> _Exercise inputs_:
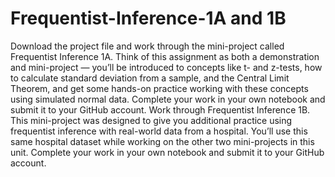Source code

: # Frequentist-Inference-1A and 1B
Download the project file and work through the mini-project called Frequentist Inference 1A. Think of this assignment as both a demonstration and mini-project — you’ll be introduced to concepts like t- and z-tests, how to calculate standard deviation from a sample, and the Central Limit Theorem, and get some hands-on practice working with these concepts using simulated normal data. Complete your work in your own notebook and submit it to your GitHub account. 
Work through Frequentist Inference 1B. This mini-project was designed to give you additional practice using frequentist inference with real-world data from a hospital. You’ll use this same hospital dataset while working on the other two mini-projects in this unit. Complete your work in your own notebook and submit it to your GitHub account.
==
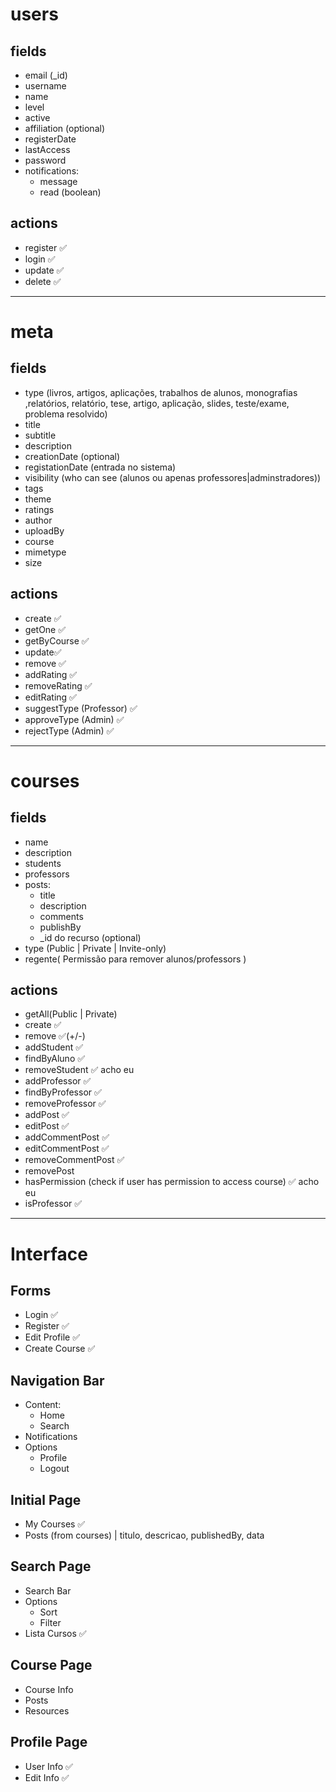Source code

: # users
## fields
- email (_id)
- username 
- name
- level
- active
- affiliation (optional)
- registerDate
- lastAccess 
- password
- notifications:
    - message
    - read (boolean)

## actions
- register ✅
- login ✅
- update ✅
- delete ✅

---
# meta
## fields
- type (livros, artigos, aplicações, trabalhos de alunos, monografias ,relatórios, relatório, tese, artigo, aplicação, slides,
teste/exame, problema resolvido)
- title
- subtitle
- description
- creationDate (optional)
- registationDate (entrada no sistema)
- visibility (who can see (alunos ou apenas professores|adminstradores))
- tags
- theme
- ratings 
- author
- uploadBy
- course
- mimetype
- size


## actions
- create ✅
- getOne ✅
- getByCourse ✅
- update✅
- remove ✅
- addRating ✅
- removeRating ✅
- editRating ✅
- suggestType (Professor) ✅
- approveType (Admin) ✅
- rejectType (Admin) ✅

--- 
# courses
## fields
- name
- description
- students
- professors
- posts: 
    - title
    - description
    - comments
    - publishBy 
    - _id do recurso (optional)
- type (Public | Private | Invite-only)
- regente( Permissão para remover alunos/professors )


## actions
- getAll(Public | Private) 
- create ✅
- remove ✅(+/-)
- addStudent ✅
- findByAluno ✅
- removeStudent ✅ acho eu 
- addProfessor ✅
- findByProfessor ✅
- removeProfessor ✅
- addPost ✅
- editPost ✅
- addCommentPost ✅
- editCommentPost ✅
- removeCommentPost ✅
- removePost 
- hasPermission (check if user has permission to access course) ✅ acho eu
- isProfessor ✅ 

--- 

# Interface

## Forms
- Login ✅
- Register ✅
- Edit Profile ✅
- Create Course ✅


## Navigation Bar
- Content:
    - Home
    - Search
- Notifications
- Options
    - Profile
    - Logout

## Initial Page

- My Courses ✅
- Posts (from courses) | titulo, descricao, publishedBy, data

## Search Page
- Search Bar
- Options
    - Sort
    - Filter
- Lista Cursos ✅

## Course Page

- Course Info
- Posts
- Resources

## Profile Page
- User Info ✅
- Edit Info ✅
--
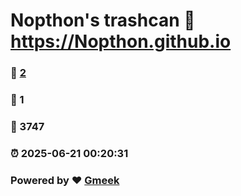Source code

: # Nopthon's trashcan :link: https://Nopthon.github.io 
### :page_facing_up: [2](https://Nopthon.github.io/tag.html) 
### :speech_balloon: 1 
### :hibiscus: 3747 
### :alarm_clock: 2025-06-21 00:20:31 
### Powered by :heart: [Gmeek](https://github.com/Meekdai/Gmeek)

> _Problem description_:
Among the entries above, how many lines hold the string "practice"? Give the number by itself.

> _Result for this task_:
2